→ **Task description**
Determine how many lines in the entries below contain "Open", and output only that number.

Start of Available data

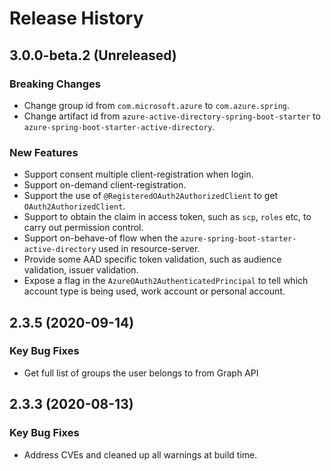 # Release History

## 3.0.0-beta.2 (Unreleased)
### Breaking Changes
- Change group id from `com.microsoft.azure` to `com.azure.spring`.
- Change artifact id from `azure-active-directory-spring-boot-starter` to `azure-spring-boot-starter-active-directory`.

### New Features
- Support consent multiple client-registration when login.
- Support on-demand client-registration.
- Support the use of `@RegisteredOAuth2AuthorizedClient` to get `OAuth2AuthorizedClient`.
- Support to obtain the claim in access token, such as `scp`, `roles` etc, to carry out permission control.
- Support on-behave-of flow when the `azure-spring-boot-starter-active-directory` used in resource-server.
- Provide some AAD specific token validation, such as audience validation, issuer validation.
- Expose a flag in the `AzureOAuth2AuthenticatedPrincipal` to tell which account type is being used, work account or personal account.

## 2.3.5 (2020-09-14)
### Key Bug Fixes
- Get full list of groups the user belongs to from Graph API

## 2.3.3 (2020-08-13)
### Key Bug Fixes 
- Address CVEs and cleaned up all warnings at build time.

End of Available data
Start of Available data

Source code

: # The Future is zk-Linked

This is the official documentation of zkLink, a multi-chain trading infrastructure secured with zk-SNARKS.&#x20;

End of Available data
Start of Available data

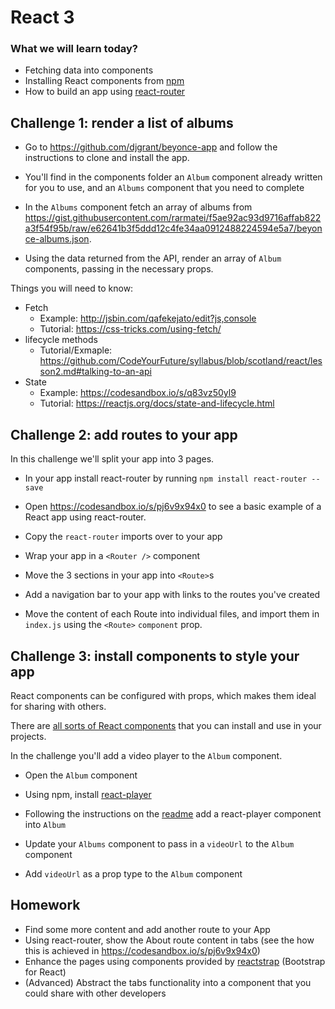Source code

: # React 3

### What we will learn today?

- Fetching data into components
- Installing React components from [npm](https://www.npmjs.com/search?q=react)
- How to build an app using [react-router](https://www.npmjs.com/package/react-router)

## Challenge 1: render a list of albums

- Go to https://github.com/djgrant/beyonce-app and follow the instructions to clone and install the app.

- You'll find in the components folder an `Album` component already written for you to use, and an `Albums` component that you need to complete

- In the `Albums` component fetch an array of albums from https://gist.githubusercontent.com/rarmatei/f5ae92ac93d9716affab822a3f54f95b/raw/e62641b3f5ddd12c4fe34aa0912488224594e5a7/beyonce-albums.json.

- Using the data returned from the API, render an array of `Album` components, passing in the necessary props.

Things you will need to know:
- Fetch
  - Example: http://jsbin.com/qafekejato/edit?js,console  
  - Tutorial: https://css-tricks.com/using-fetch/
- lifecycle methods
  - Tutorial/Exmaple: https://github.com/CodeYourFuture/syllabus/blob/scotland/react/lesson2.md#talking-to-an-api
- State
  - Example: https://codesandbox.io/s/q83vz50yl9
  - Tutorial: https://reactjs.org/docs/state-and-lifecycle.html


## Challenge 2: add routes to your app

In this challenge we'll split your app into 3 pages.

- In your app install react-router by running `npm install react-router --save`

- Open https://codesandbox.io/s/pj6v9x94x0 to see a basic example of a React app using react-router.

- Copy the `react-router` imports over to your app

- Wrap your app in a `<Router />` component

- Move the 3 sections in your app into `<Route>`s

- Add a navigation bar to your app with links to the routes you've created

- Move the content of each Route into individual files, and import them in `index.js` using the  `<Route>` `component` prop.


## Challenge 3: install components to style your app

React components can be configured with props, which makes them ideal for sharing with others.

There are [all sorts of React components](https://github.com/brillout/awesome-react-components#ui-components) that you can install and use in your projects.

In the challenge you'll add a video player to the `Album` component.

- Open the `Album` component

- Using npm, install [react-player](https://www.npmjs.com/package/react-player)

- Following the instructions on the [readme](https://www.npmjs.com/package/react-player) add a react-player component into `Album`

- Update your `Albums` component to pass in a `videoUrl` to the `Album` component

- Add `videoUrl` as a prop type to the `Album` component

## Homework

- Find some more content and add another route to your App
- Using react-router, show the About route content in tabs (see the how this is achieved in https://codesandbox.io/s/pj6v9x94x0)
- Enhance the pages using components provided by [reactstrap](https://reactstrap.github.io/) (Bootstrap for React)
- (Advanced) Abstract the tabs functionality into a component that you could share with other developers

End of Available data

→ **Solution for this task**
2